General Motors’ top executive said the company may redesign the Chevrolet Volt’s battery pack in response to a federal inquiry into the safety of the pack and will (possibly) buy back Volts from any owner concerned the car might catch fire.
The moves, which CEO Dan Ackerson announced in interviews Thursday, come as GM continues a comprehensive response to a federal investigation of two fires that followed crash tests. Although GM insists the Chevrolet Volt is safe, it is moving swiftly to cooperate with the National Highway Traffic Safety Administration investigation and reassure the 6,400 or so consumers who own Volts.
To that end, Ackerson said GM is taking a fresh look at the design of the 435-pound battery and may make revisions. It also will buy back Volts from any concerned owners — after having already promised free loaners to anyone who wants one — and will recall the cars if necessary to make any needed repairs or modifications.
“If we find that is the solution, we will retrofit every one of them,” Akerson told the Associated Press in an exclusive interview.
However, there appears to be some confusion about Ackerson’s saying the company will buy back Volts. After Ackerson mentioned that plan to the Associated Press, company spokesman Rob Peterson eased back.
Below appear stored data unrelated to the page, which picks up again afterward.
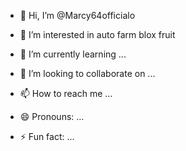 - 👋 Hi, I’m @Marcy64officialo
- 👀 I’m interested in auto farm blox fruit
- 🌱 I’m currently learning ...
  
- 💞️ I’m looking to collaborate on ...
- 📫 How to reach me ...
- 😄 Pronouns: ...
- ⚡ Fun fact: ...

<!---
Marcy64officialo/Marcy64officialo is a ✨ special ✨ repository because its `README.md` (this file) appears on your GitHub profile.
You can click the Preview link to take a look at your changes.
--->
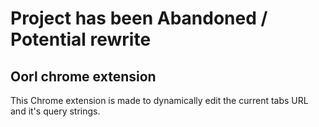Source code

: # Project has been Abandoned / Potential rewrite

## Oorl chrome extension ##

This Chrome extension is made to dynamically edit the current tabs URL and it's query strings.

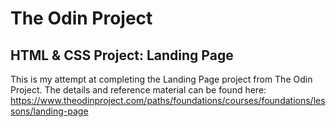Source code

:# The Odin Project
## HTML & CSS Project: Landing Page

This is my attempt at completing the Landing Page project from The Odin Project. The details and reference material can be found here: https://www.theodinproject.com/paths/foundations/courses/foundations/lessons/landing-page

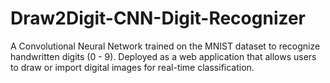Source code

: # Draw2Digit-CNN-Digit-Recognizer
A Convolutional Neural Network trained on the MNIST dataset to recognize handwritten digits (0 - 9). Deployed as a web application that allows users to draw or import digital images for real-time classification. 
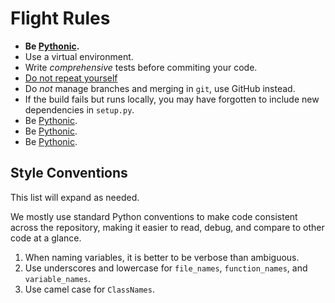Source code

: # Flight Rules

  * __Be [Pythonic](https://docs.python-guide.org/writing/style/).__
  * Use a virtual environment.
  * Write _comprehensive_ tests before commiting your code.
  * [Do not repeat yourself](https://www.artima.com/intv/dry.html)
  * Do _not_ manage branches and merging in `git`, use GitHub instead.
  * If the build fails but runs locally, you may have forgotten to
  include new dependencies in `setup.py`.
  * Be [Pythonic](https://docs.python-guide.org/writing/style/).
  * Be [Pythonic](https://docs.python-guide.org/writing/style/).
  * Be [Pythonic](https://docs.python-guide.org/writing/style/).
  
## Style Conventions

This list will expand as needed.

We mostly use standard Python conventions to make code consistent across
the repository, making it easier to read, debug, and compare to other
code at a glance.

  1. When naming variables, it is better to be verbose than ambiguous.
  2. Use underscores and lowercase for `file_names`, `function_names`,
  and `variable_names`.
  3. Use camel case for `ClassNames`.
  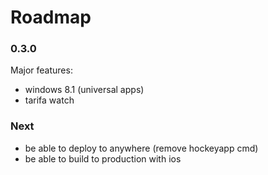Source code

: # Roadmap

### 0.3.0

Major features:

* windows 8.1 (universal apps)
* tarifa watch

### Next

* be able to deploy to anywhere (remove hockeyapp cmd)
* be able to build to production with ios
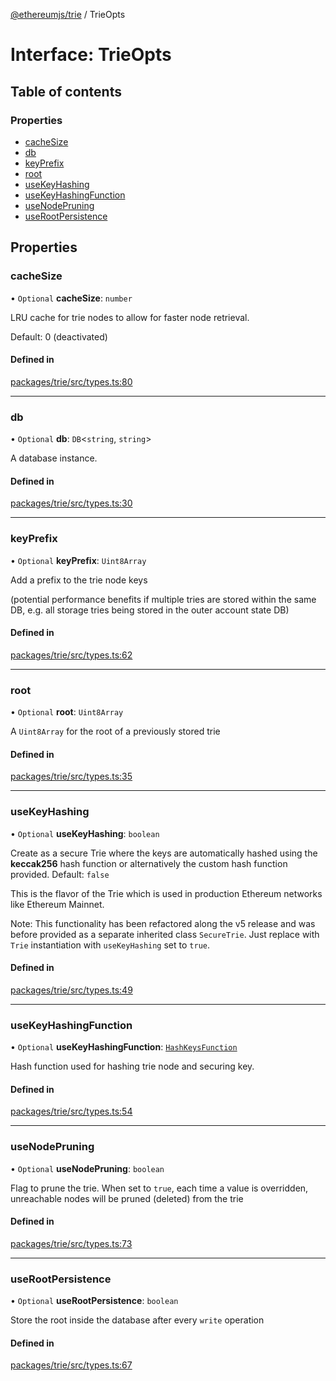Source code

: [@ethereumjs/trie](../README.md) / TrieOpts

# Interface: TrieOpts

## Table of contents

### Properties

- [cacheSize](TrieOpts.md#cachesize)
- [db](TrieOpts.md#db)
- [keyPrefix](TrieOpts.md#keyprefix)
- [root](TrieOpts.md#root)
- [useKeyHashing](TrieOpts.md#usekeyhashing)
- [useKeyHashingFunction](TrieOpts.md#usekeyhashingfunction)
- [useNodePruning](TrieOpts.md#usenodepruning)
- [useRootPersistence](TrieOpts.md#userootpersistence)

## Properties

### cacheSize

• `Optional` **cacheSize**: `number`

LRU cache for trie nodes to allow for faster node retrieval.

Default: 0 (deactivated)

#### Defined in

[packages/trie/src/types.ts:80](https://github.com/ethereumjs/ethereumjs-monorepo/blob/master/packages/trie/src/types.ts#L80)

___

### db

• `Optional` **db**: `DB`<`string`, `string`\>

A database instance.

#### Defined in

[packages/trie/src/types.ts:30](https://github.com/ethereumjs/ethereumjs-monorepo/blob/master/packages/trie/src/types.ts#L30)

___

### keyPrefix

• `Optional` **keyPrefix**: `Uint8Array`

Add a prefix to the trie node keys

(potential performance benefits if multiple tries are stored within the same DB,
e.g. all storage tries being stored in the outer account state DB)

#### Defined in

[packages/trie/src/types.ts:62](https://github.com/ethereumjs/ethereumjs-monorepo/blob/master/packages/trie/src/types.ts#L62)

___

### root

• `Optional` **root**: `Uint8Array`

A `Uint8Array` for the root of a previously stored trie

#### Defined in

[packages/trie/src/types.ts:35](https://github.com/ethereumjs/ethereumjs-monorepo/blob/master/packages/trie/src/types.ts#L35)

___

### useKeyHashing

• `Optional` **useKeyHashing**: `boolean`

Create as a secure Trie where the keys are automatically hashed using the
**keccak256** hash function or alternatively the custom hash function provided.
Default: `false`

This is the flavor of the Trie which is used in production Ethereum networks
like Ethereum Mainnet.

Note: This functionality has been refactored along the v5 release and was before
provided as a separate inherited class `SecureTrie`. Just replace with `Trie`
instantiation with `useKeyHashing` set to `true`.

#### Defined in

[packages/trie/src/types.ts:49](https://github.com/ethereumjs/ethereumjs-monorepo/blob/master/packages/trie/src/types.ts#L49)

___

### useKeyHashingFunction

• `Optional` **useKeyHashingFunction**: [`HashKeysFunction`](../README.md#hashkeysfunction)

Hash function used for hashing trie node and securing key.

#### Defined in

[packages/trie/src/types.ts:54](https://github.com/ethereumjs/ethereumjs-monorepo/blob/master/packages/trie/src/types.ts#L54)

___

### useNodePruning

• `Optional` **useNodePruning**: `boolean`

Flag to prune the trie. When set to `true`, each time a value is overridden,
unreachable nodes will be pruned (deleted) from the trie

#### Defined in

[packages/trie/src/types.ts:73](https://github.com/ethereumjs/ethereumjs-monorepo/blob/master/packages/trie/src/types.ts#L73)

___

### useRootPersistence

• `Optional` **useRootPersistence**: `boolean`

Store the root inside the database after every `write` operation

#### Defined in

[packages/trie/src/types.ts:67](https://github.com/ethereumjs/ethereumjs-monorepo/blob/master/packages/trie/src/types.ts#L67)
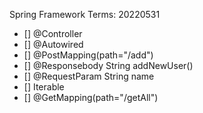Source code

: Spring Framework Terms: 20220531

- [] @Controller
- [] @Autowired
- [] @PostMapping(path="/add")
- [] @Responsebody String addNewUser()
- [] @RequestParam String name
- [] Iterable<UserEntity>
- [] @GetMapping(path="/getAll")
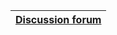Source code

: | [Discussion forum](https://groups.google.com/forum/?fromgroups#!forum/course-builder-forum) |
|:--------------------------------------------------------------------------------------------|
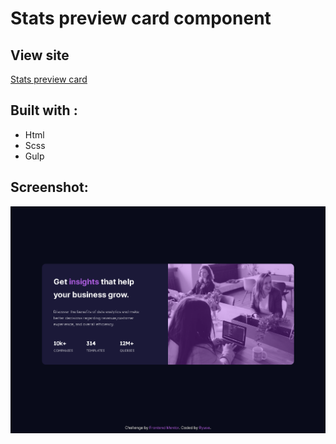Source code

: # **Stats preview card component**

##  View site

[Stats preview card](https://ryuse-stats-preview-card.netlify.app/)


## Built with : 
- Html
- Scss
- Gulp

## Screenshot:

![Design preview for the Stats preview card component coding challenge](screen/127.0.0.1_5500_public_index.html.png)

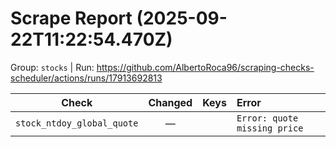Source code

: # Scrape Report (2025-09-22T11:22:54.470Z)

Group: `stocks`  |  Run: https://github.com/AlbertoRoca96/scraping-checks-scheduler/actions/runs/17913692813

| Check | Changed | Keys | Error |
|---|:---:|:--|:--|
| `stock_ntdoy_global_quote` | — |  | `Error: quote missing price` |
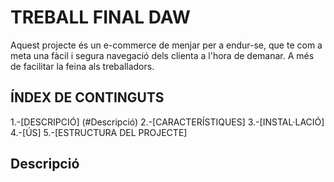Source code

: # TREBALL FINAL DAW 
Aquest projecte és un e-commerce de menjar per a endur-se, que te com a meta una fàcil i segura navegació dels clienta a l'hora de demanar. A més de facilitar la feina als treballadors. 
## ÍNDEX DE CONTINGUTS 
1.-[DESCRIPCIÓ] (#Descripció)
2.-[CARACTERÍSTIQUES]
3.-[INSTAL·LACIÓ]
4.-[ÚS]
5.-[ESTRUCTURA DEL PROJECTE]

## Descripció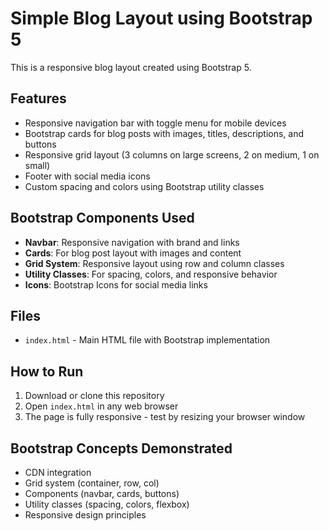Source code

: # Simple Blog Layout using Bootstrap 5

This is a responsive blog layout created using Bootstrap 5.

## Features

- Responsive navigation bar with toggle menu for mobile devices
- Bootstrap cards for blog posts with images, titles, descriptions, and buttons
- Responsive grid layout (3 columns on large screens, 2 on medium, 1 on small)
- Footer with social media icons
- Custom spacing and colors using Bootstrap utility classes

## Bootstrap Components Used

- **Navbar**: Responsive navigation with brand and links
- **Cards**: For blog post layout with images and content
- **Grid System**: Responsive layout using row and column classes
- **Utility Classes**: For spacing, colors, and responsive behavior
- **Icons**: Bootstrap Icons for social media links

## Files

- `index.html` - Main HTML file with Bootstrap implementation

## How to Run

1. Download or clone this repository
2. Open `index.html` in any web browser
3. The page is fully responsive - test by resizing your browser window

## Bootstrap Concepts Demonstrated

- CDN integration
- Grid system (container, row, col)
- Components (navbar, cards, buttons)
- Utility classes (spacing, colors, flexbox)
- Responsive design principles
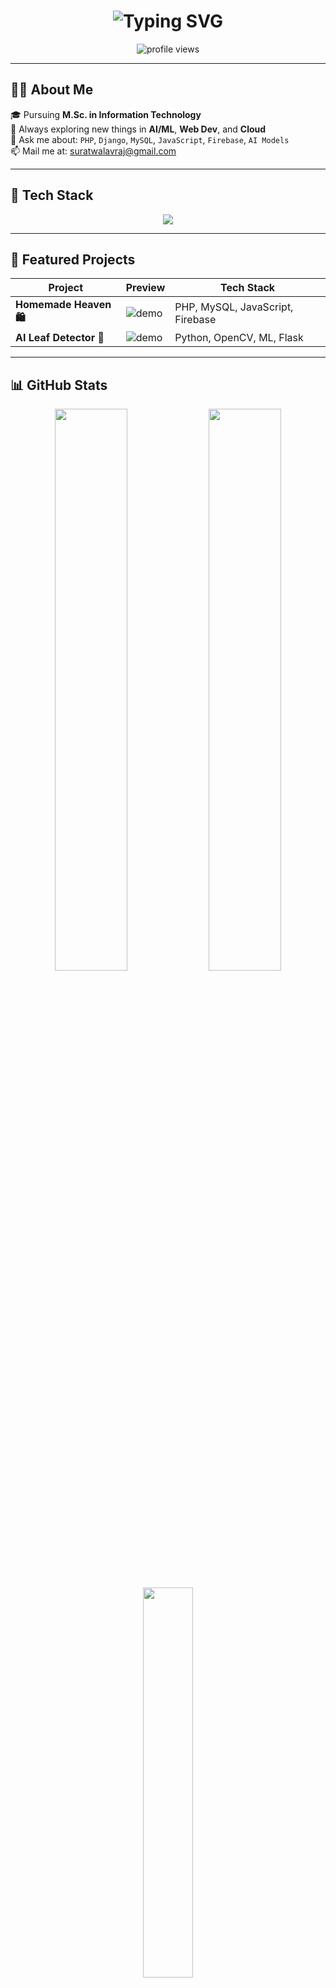 <h1 align="center">
  <img src="https://readme-typing-svg.herokuapp.com?font=Fira+Code&duration=3000&pause=1000&color=F75C7E&center=true&vCenter=true&width=440&lines=Hi+%F0%9F%91%8B%2C+I'm+Vraj+Suratwala;MSCIT+Student+from+India+%F0%9F%87%AE%F0%9F%87%B3;Tech+Enthusiast+%7C+Full-Stack+Dev+%7C+AI+Learner" alt="Typing SVG" />
</h1>

<p align="center">
  <img src="https://komarev.com/ghpvc/?username=VrajSuratwala&label=👀+Profile+Views&color=ff69b4&style=flat-square" alt="profile views"/>
</p>

---

## 🧑‍💻 About Me

🎓 Pursuing **M.Sc. in Information Technology**  
🧠 Always exploring new things in **AI/ML**, **Web Dev**, and **Cloud**  
💬 Ask me about: `PHP`, `Django`, `MySQL`, `JavaScript`, `Firebase`, `AI Models`  
📫 Mail me at: [suratwalavraj@gmail.com](mailto:suratwalavraj@gmail.com)

---

## 🚀 Tech Stack

<p align="center">
  <img src="https://skillicons.dev/icons?i=html,css,js,php,python,django,mysql,firebase,github" />
</p>

---

## 🧩 Featured Projects

| Project | Preview | Tech Stack |
|--------|---------|------------|
| **Homemade Heaven 🛍️** | ![demo](https://media.giphy.com/media/v1.Y2lkPTc5MGI3NjExN2xobDh5YjU3a3B3cW5vOTVnMWRsbDd4ZzA0aGFkczA4aWZ0NzZrNyZlcD12MV9naWZzX3NlYXJjaCZjdD1n/26tPghhb3107MvJB2/giphy.gif) | PHP, MySQL, JavaScript, Firebase |
| **AI Leaf Detector 🌿** | ![demo](https://media.giphy.com/media/xT0xeJpnrWC4XWblEk/giphy.gif) | Python, OpenCV, ML, Flask |

---

## 📊 GitHub Stats

<p align="center">
  <img src="https://github-readme-stats.vercel.app/api?username=VrajSuratwala&show_icons=true&theme=tokyonight&hide_border=true" width="48%" />
  <img src="https://github-readme-streak-stats.herokuapp.com/?user=VrajSuratwala&theme=radical&hide_border=true" width="48%" />
</p>

<p align="center">
  <img src="https://github-readme-stats.vercel.app/api/top-langs/?username=VrajSuratwala&layout=compact&theme=merko&hide_border=true" width="40%" />
</p>

---

## 📚 Currently Learning

- 🤖 Machine Learning with `TensorFlow`, `Scikit-learn`
- 🔐 Cybersecurity basics
- ☁️ Cloud Functions with `Firebase` and `GCP`

---

<h3 align="center">✨ Let's connect and build something cool! ✨</h3>

<p align="center">
  <a href="mailto:suratwalavraj@gmail.com"><img src="https://img.shields.io/badge/Email-D14836?style=for-the-badge&logo=gmail&logoColor=white"/></a>
  <a href="https://linkedin.com/in/your-link"><img src="https://img.shields.io/badge/LinkedIn-blue?style=for-the-badge&logo=linkedin&logoColor=white" /></a>
  <a href="https://your-portfolio.com"><img src="https://img.shields.io/badge/Portfolio-000?style=for-the-badge&logo=vercel&logoColor=white" /></a>
</p>

---

> *"Code like a poet, debug like a warrior."* — Vraj Suratwala ⚔️
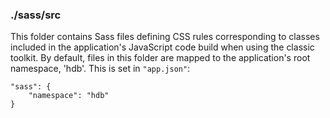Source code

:### ./sass/src

This folder contains Sass files defining CSS rules corresponding to classes
included in the application's JavaScript code build when using the classic toolkit.
By default, files in this folder are mapped to the application's root namespace, 'hdb'.
This is set in `"app.json"`:

    "sass": {
        "namespace": "hdb"
    }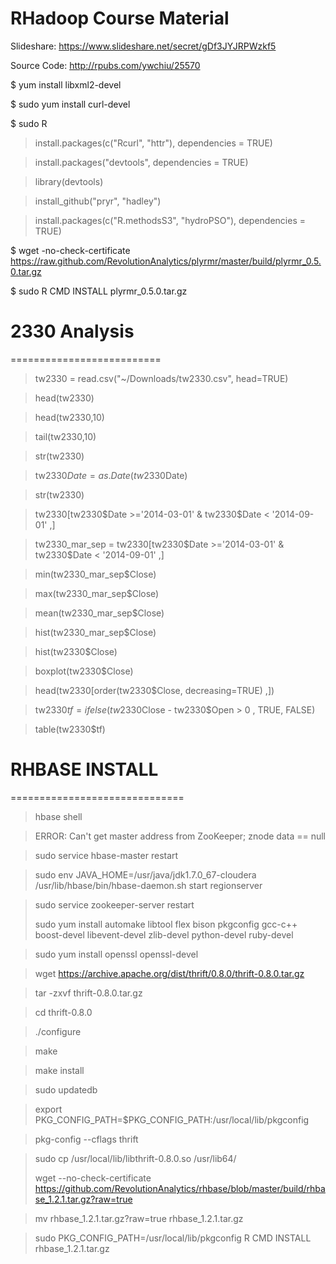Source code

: RHadoop Course Material
=============

Slideshare: https://www.slideshare.net/secret/gDf3JYJRPWzkf5

Source Code: http://rpubs.com/ywchiu/25570


$ yum install libxml2-devel

$ sudo yum install curl-devel

$ sudo R

> install.packages(c("Rcurl", "httr"),  dependencies = TRUE)

> install.packages("devtools", dependencies = TRUE)

> library(devtools)

> install_github("pryr", "hadley")

> install.packages(c("R.methodsS3", "hydroPSO"),  dependencies = TRUE)


$ wget -no-check-certificate  https://raw.github.com/RevolutionAnalytics/plyrmr/master/build/plyrmr_0.5.0.tar.gz

$ sudo R CMD INSTALL plyrmr_0.5.0.tar.gz


# 2330 Analysis
==========================

> tw2330 = read.csv("~/Downloads/tw2330.csv", head=TRUE)

> head(tw2330)

> head(tw2330,10)

> tail(tw2330,10)

> str(tw2330)

> tw2330$Date = as.Date(tw2330$Date)

> str(tw2330)

> tw2330[tw2330$Date >='2014-03-01' & tw2330$Date < '2014-09-01'  ,]

> tw2330_mar_sep = tw2330[tw2330$Date >='2014-03-01' & tw2330$Date < '2014-09-01'  ,]

> min(tw2330_mar_sep$Close)

> max(tw2330_mar_sep$Close)

> mean(tw2330_mar_sep$Close)

> hist(tw2330_mar_sep$Close)

> hist(tw2330$Close)

> boxplot(tw2330$Close)

> head(tw2330[order(tw2330$Close, decreasing=TRUE)  ,])

> tw2330$tf =  ifelse(tw2330$Close - tw2330$Open > 0 , TRUE, FALSE)

> table(tw2330$tf)

# RHBASE INSTALL
==============================
>  hbase shell

> 
> ERROR: Can't get master address from ZooKeeper; znode data == null
> 

> sudo service hbase-master restart

> sudo env JAVA_HOME=/usr/java/jdk1.7.0_67-cloudera /usr/lib/hbase/bin/hbase-daemon.sh start regionserver

> sudo service zookeeper-server restart
> 
> 
> sudo yum install automake libtool flex bison pkgconfig gcc-c++ boost-devel libevent-devel zlib-devel python-devel ruby-devel

> sudo yum install openssl openssl-devel

> wget https://archive.apache.org/dist/thrift/0.8.0/thrift-0.8.0.tar.gz

> tar -zxvf thrift-0.8.0.tar.gz

> cd thrift-0.8.0

> ./configure

> make

> make install
> 
> 

> sudo updatedb

> export PKG_CONFIG_PATH=$PKG_CONFIG_PATH:/usr/local/lib/pkgconfig

> pkg-config --cflags thrift

> sudo cp /usr/local/lib/libthrift-0.8.0.so /usr/lib64/ 
> 
> 
> wget --no-check-certificate https://github.com/RevolutionAnalytics/rhbase/blob/master/build/rhbase_1.2.1.tar.gz?raw=true

> mv rhbase_1.2.1.tar.gz\?raw\=true rhbase_1.2.1.tar.gz

> sudo PKG_CONFIG_PATH=/usr/local/lib/pkgconfig R CMD INSTALL rhbase_1.2.1.tar.gz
The Wall Street Journal reported that GM would consider buying back cars but has not established a policy to do so.
“His quotes were in the context of the doing what is right for the customer and not the announcement of a new initiative as was insinuated by some reports,” Peterson, said, according to the Journal.
At issue are two fires, both of which started long after the car and battery in question were crashed.
The problem came to light in June when a Volt caught fire three weeks after a side-impact crash test. Several news outlets reported last month that GM and the NHTSA replicated the crash on “at least two other” vehicles without the cars catching fire. In a further effort to recreate the May test, the NHTSA said in a statement, investigators conducted three tests on Volt battery packs in mid-November. One of those batteries caught fire one week after being crashed.
“The fire broke out seven days later. Not seven minutes. Not seven seconds,” Ackerson said.
That’s an important note. Several analysts have said this is not a a problem with electric or plug-in hybrid vehicle technology. Rather, it is a question of what to do with batteries after a crash. General Motors has outlined procedures for draining the energy from a pack after a crash. Ackerson said General Motors is alerted to crashes by the OnStar system in every Volt and dispatches an engineer within 48 hours to drain the energy from the car’s pack.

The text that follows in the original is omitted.